Однако мысленный эксперимент поворота стрелы времени в целой Вселенной вспять совсем не так интересен, как тот же самый эксперимент, но проведенный над некоторой подсистемой Вселенной. Причина проста: никто ничего не заметит.
В главе 1 мы задавали вопрос, как будет выглядеть наша жизнь, если время потечет быстрее или медленнее, и основная трудность, с которой мы столкнулись в поисках ответа на этот вопрос, — нам было непонятно, с чем сравнивать. «Для всего, что только есть в мире, время внезапно начинает идти быстрее» — утверждение бессмысленное; мы измеряем время с помощью синхронизированных повторений, и пока все часы, к какому бы типу они ни принадлежали (включая биологические часы и часы, определяемые субатомными процессами), идут синхронно друг с другом, у нас нет никакой возможности определить, что «скорость времени» изменилась в ту или иную сторону. Только если ход каких-то конкретных часов ускорится или замедлится по сравнению со всеми остальными, это понятие обретет какой-то смысл.

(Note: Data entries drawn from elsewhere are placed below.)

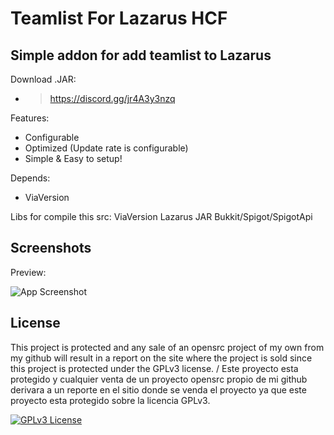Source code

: # Teamlist For Lazarus HCF

## Simple addon for add teamlist to Lazarus
Download .JAR:
- > https://discord.gg/jr4A3y3nzq

Features:
- Configurable
- Optimized (Update rate is configurable)
- Simple & Easy to setup!

Depends:
- ViaVersion

Libs for compile this src:
ViaVersion
Lazarus JAR
Bukkit/Spigot/SpigotApi

## Screenshots
Preview:

![App Screenshot](https://cdn.discordapp.com/attachments/1066599943378325525/1108499143472718037/image.png)

## License

This project is protected and any sale of an opensrc project of my own from my github will result in a report on the site where the project is sold since this project is protected under the GPLv3 license.
/
Este proyecto esta protegido y cualquier venta de un proyecto opensrc propio de mi github derivara a un reporte en el sitio donde se venda el proyecto ya que este proyecto esta protegido sobre la licencia GPLv3.

[![GPLv3 License](https://img.shields.io/badge/License-GPL%20v3-yellow.svg)](https://opensource.org/licenses/)

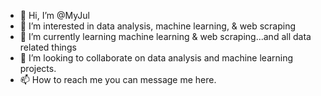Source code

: - 👋 Hi, I’m @MyJul
- 👀 I’m interested in data analysis, machine learning, & web scraping
- 🌱 I’m currently learning machine learning & web scraping...and all data related things
- 💞️ I’m looking to collaborate on data analysis and machine learning projects.
- 📫 How to reach me you can message me here.

<!---
MyJul/MyJul is a ✨ special ✨ repository because its `README.md` (this file) appears on your GitHub profile.
You can click the Preview link to take a look at your changes.
--->
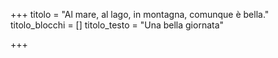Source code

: +++
titolo = "Al mare, al lago, in montagna, comunque è bella."
titolo_blocchi = []
titolo_testo = "Una bella giornata"

+++

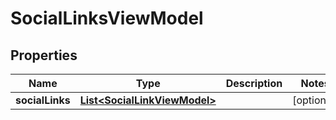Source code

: 
# SocialLinksViewModel

## Properties
Name | Type | Description | Notes
------------ | ------------- | ------------- | -------------
**socialLinks** | [**List&lt;SocialLinkViewModel&gt;**](SocialLinkViewModel.md) |  |  [optional]



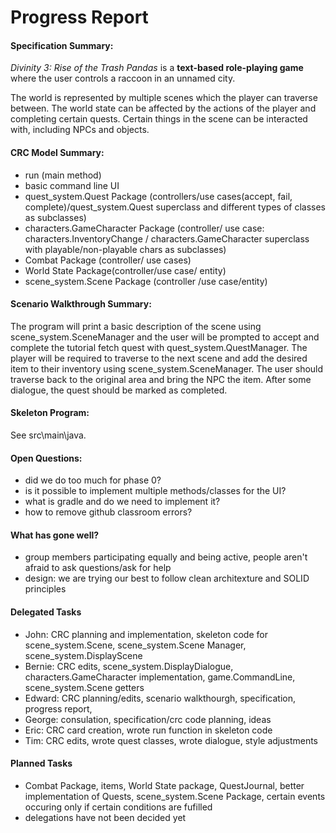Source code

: # Progress Report

#### Specification Summary:
*Divinity 3: Rise of the Trash Pandas* is a **text-based role-playing game** where the user controls a raccoon in an unnamed city.

The world is represented by multiple scenes which the player can traverse between. The world state can be affected by the actions of the player and completing certain quests.
Certain things in the scene can be interacted with, including NPCs and objects.

#### CRC Model Summary:
- run (main method)
- basic command line UI
- quest_system.Quest Package (controllers/use cases(accept, fail, complete)/quest_system.Quest superclass and different types of classes as subclasses)
- characters.GameCharacter Package (controller/ use case: characters.InventoryChange / characters.GameCharacter superclass with playable/non-playable chars as subclasses)
- Combat Package (controller/ use cases)
- World State Package(controller/use case/ entity)
- scene_system.Scene Package (controller /use case/entity)

#### Scenario Walkthrough Summary:
The program will print a basic description of the scene using scene_system.SceneManager and the user will be prompted to accept and complete the tutorial fetch quest with quest_system.QuestManager. 
The player will be required to traverse to the next scene and add the desired item to their inventory using scene_system.SceneManager. 
The user should traverse back to the original area and bring the NPC the item. 
After some dialogue, the quest should be marked as completed.

#### Skeleton Program:
See src\main\java.

#### Open Questions:
- did we do too much for phase 0?
- is it possible to implement multiple methods/classes for the UI?
- what is gradle and do we need to implement it?
- how to remove github classroom errors?


#### What has gone well?
- group members participating equally and being active, people aren't afraid to ask questions/ask for help
- design: we are trying our best to follow clean architexture and SOLID principles

#### Delegated Tasks
- John: CRC planning and implementation, skeleton code for scene_system.Scene, scene_system.Scene Manager, scene_system.DisplayScene
- Bernie: CRC edits, scene_system.DisplayDialogue, characters.GameCharacter implementation, game.CommandLine, scene_system.Scene getters
- Edward: CRC planning/edits, scenario walkthourgh, specification, progress report,
- George: consulation, specification/crc code planning, ideas
- Eric: CRC card creation, wrote run function in skeleton code
- Tim: CRC edits, wrote quest classes, wrote dialogue, style adjustments

#### Planned Tasks
- Combat Package, items, World State package, QuestJournal, better implementation of Quests, scene_system.Scene Package, certain events occuring only if certain conditions are fufilled
- delegations have not been decided yet
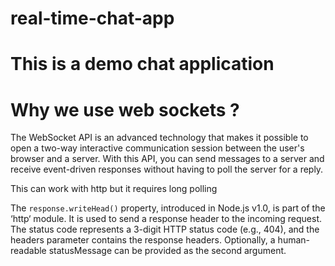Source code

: # real-time-chat-app

# This is a demo chat application

# Why we use web sockets ?
The WebSocket API is an advanced technology that makes it possible to open a two-way interactive communication session between the user's browser and a server. With this API, you can send messages to a server and receive event-driven responses without having to poll the server for a reply.

This can work with http but it requires long polling 

The `response.writeHead()` property, introduced in Node.js v1.0, is part of the ‘http‘ module. It is used to send a response header to the incoming request. The status code represents a 3-digit HTTP status code (e.g., 404), and the headers parameter contains the response headers. Optionally, a human-readable statusMessage can be provided as the second argument.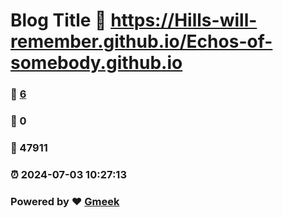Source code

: # Blog Title :link: https://Hills-will-remember.github.io/Echos-of-somebody.github.io 
### :page_facing_up: [6](https://Hills-will-remember.github.io/Echos-of-somebody.github.io/tag.html) 
### :speech_balloon: 0 
### :hibiscus: 47911 
### :alarm_clock: 2024-07-03 10:27:13 
### Powered by :heart: [Gmeek](https://github.com/Meekdai/Gmeek)
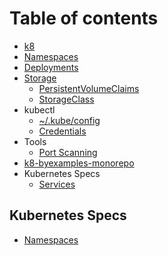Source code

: # Table of contents

* [k8](README.md)
* [Namespaces](untitled-1.md)
* [Deployments](untitled.md)
* [Storage](storage/README.md)
  * [PersistentVolumeClaims](storage/persistentvolumeclaims.md)
  * [StorageClass](storage/storageclass.md)
* kubectl
  * [~/.kube/config](kubectl/.kube-config.md)
  * [Credentials](kubectl/untitled-2.md)
* Tools
  * [Port Scanning](tools/untitled-2.md)
* [k8-byexamples-monorepo](https://github.com/mateothegreat/k8-byexamples-monorepo)
* Kubernetes Specs
  * [Services](untitled-2/services.md)

## Kubernetes Specs

* [Namespaces](kubernetes-specs/namespaces.md)

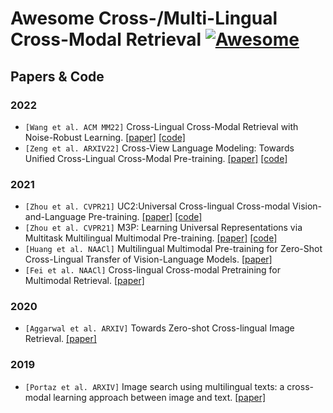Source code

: # Awesome Cross-/Multi-Lingual Cross-Modal Retrieval [![Awesome](https://cdn.rawgit.com/sindresorhus/awesome/d7305f38d29fed78fa85652e3a63e154dd8e8829/media/badge.svg)](https://github.com/sindresorhus/awesome)

## Papers & Code
### 2022
- `[Wang et al. ACM MM22]` Cross-Lingual Cross-Modal Retrieval with Noise-Robust Learning. [[paper]](https://arxiv.org/abs/2208.12526)  [[code]](https://github.com/HuiGuanLab/nrccr)
- `[Zeng et al. ARXIV22]` Cross-View Language Modeling: Towards Unified Cross-Lingual Cross-Modal Pre-training. [[paper]](https://arxiv.org/abs/2206.00621)  [[code]](https://github.com/zengyan-97/CCLM)

### 2021
- `[Zhou et al. CVPR21]` UC2:Universal Cross-lingual Cross-modal Vision-and-Language Pre-training. [[paper]](https://openaccess.thecvf.com/content/CVPR2021/papers/Zhou_UC2_Universal_Cross-Lingual_Cross-Modal_Vision-and-Language_Pre-Training_CVPR_2021_paper.pdf)  [[code]](https://github.com/zmykevin/UC2)
- `[Zhou et al. CVPR21]` M3P: Learning Universal Representations via Multitask Multilingual Multimodal Pre-training. [[paper]](https://openaccess.thecvf.com/content/CVPR2021/papers/Ni_M3P_Learning_Universal_Representations_via_Multitask_Multilingual_Multimodal_Pre-Training_CVPR_2021_paper.pdf)  [[code]](https://github.com/microsoft/M3P)
- `[Huang et al. NAACl]` Multilingual Multimodal Pre-training for Zero-Shot Cross-Lingual Transfer of Vision-Language Models. [[paper]](https://arxiv.org/abs/2103.08849) 
- `[Fei et al. NAACl]` Cross-lingual Cross-modal Pretraining for Multimodal Retrieval. [[paper]](https://aclanthology.org/2021.naacl-main.285.pdf)

### 2020
- `[Aggarwal et al. ARXIV]` Towards Zero-shot Cross-lingual Image Retrieval. [[paper]](https://arxiv.org/abs/2012.05107)

### 2019
- `[Portaz et al. ARXIV]` Image search using multilingual texts: a cross-modal learning approach between image and text. [[paper]](https://arxiv.org/abs/1903.11299)


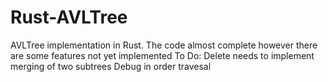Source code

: # Rust-AVLTree
AVLTree implementation in Rust. 
The code almost complete however there are some features not yet implemented 
To Do: Delete needs to implement merging of two subtrees
       Debug in order travesal
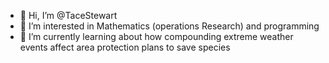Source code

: - 👋 Hi, I’m @TaceStewart
- 👀 I’m interested in Mathematics (operations Research) and programming
- 🌱 I’m currently learning about how compounding extreme weather events affect area protection plans to save species

<!---
TaceStewart/TaceStewart is a ✨ special ✨ repository because its `README.md` (this file) appears on your GitHub profile.
You can click the Preview link to take a look at your changes.
--->
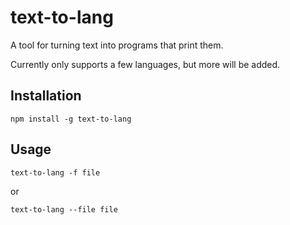 # text-to-lang

A tool for turning text into programs that print them.

Currently only supports a few languages, but more will be added.

## Installation

`npm install -g text-to-lang`

## Usage

`text-to-lang -f file`

or

`text-to-lang --file file`
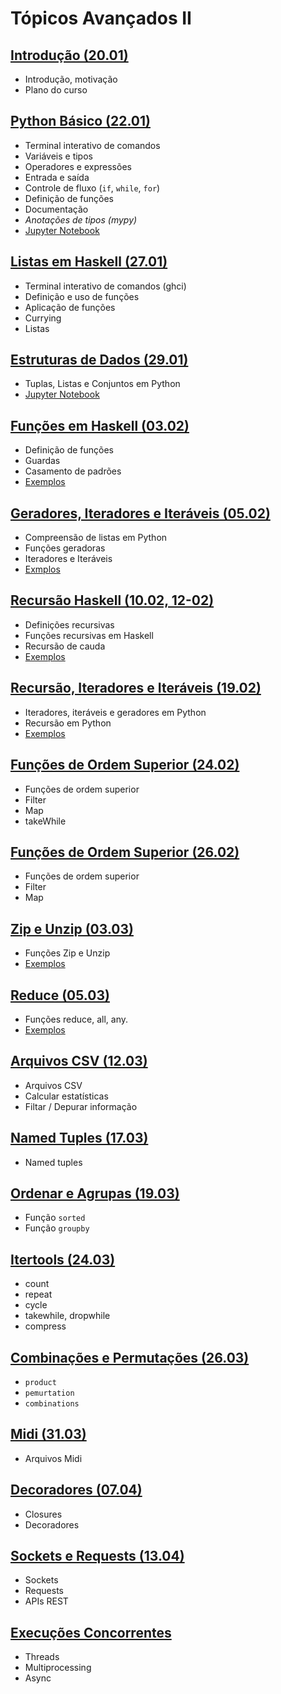 # Tópicos Avançados II

## [Introdução (20.01)](./01-intro)
- Introdução, motivação
- Plano do curso

## [Python Básico (22.01)](./02-python-basico)
- Terminal interativo de comandos
- Variáveis e tipos
- Operadores e expressões
- Entrada e saída
- Controle de fluxo (`if`, `while`, `for`)
- Definição de funções
- Documentação 
- _Anotações de tipos (mypy)_
- [Jupyter Notebook](./02-python-basico/02-Python-Basico.ipynb)


## [Listas em Haskell (27.01)](./03-Haskell-Listas)
- Terminal interativo de comandos (ghci)
- Definição e uso de funções
- Aplicação de funções
- Currying 
- Listas 

## [Estruturas de Dados (29.01)](./04-estruturas-dados)
- Tuplas, Listas e Conjuntos em Python
- [Jupyter Notebook](./04-estruturas-dados/estruturas-dados.ipynb)

## [Funções em Haskell (03.02)](./05-func-haskell)
- Definição de funções
- Guardas
- Casamento de padrões 
- [Exemplos](./05-func-haskell/exemplos.hs)

## [Geradores, Iteradores e Iteráveis (05.02)](./06-geradores)
- Compreensão de listas em Python
- Funções geradoras
- Iteradores e Iteráveis 
- [Exmplos](./06-geradores/exemplos.py)

## [Recursão Haskell (10.02, 12-02)](./07-recursao)
- Definições recursivas
- Funções recursivas em Haskell
- Recursão de cauda
- [Exemplos](./07-recursao/exemplos.hs)


## [Recursão, Iteradores e Iteráveis (19.02)](./08-rec-python)
- Iteradores, iteráveis e geradores em Python
- Recursão em Python 
- [Exemplos](./08-rec-python/exemplos/)


## [Funções de Ordem Superior (24.02)](./09-ho-haskell)
- Funções de ordem superior
- Filter
- Map
- takeWhile

## [Funções de Ordem Superior (26.02)](./10-ho-python)
- Funções de ordem superior
- Filter
- Map

## [Zip e Unzip (03.03)](./11-zip)
- Funções Zip e Unzip
- [Exemplos](./11-zip/exemplos.py)

## [Reduce (05.03)](./12-reduce)
- Funções reduce, all, any. 
- [Exemplos](./12-reduce/exemplos.py)

## [Arquivos CSV (12.03)](./13-csv/13-csv.zip)
 - Arquivos CSV
 - Calcular estatísticas
 - Filtar / Depurar informação

## [Named Tuples (17.03)](./14-named-tuples/)
 - Named tuples

## [Ordenar e Agrupas (19.03)](./15-sort-group/)
 - Função `sorted`
 - Função `groupby`

## [Itertools (24.03)](./16-itertools)
 - count
 - repeat
 - cycle
 - takewhile, dropwhile
 - compress

## [Combinações e Permutações (26.03)](./17-perm-comb)
 - `product`
 - `pemurtation`
 - `combinations`

## [Midi (31.03)](./18-midi/midi.zip)
- Arquivos Midi

## [Decoradores (07.04)](./19-decoradores)
- Closures 
- Decoradores

## [Sockets e Requests (13.04)](./21-request/requests.zip)
- Sockets
- Requests
- APIs REST

## [Execuções Concorrentes](./20-threads)
- Threads
- Multiprocessing
- Async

Точно такая же проблема связана и с идеей о «времени, идущем назад». Представляя ситуацию, когда время начинает течь в обратную сторону, мы обычно воображаем, будто процессы в какой-то одной части Вселенной побежали вспять, например в стакане прохладной воды внезапно образовался кубик льда. Однако если вообще все сущее начнет «жить в обратную сторону», то с точки зрения внутреннего наблюдателя по сравнению с текущей ситуацией ничего не изменится. Все будет точно так же, как при развитии Вселенной вперед во времени, за исключением странной временнóй координаты, бегущей в противоположном направлении.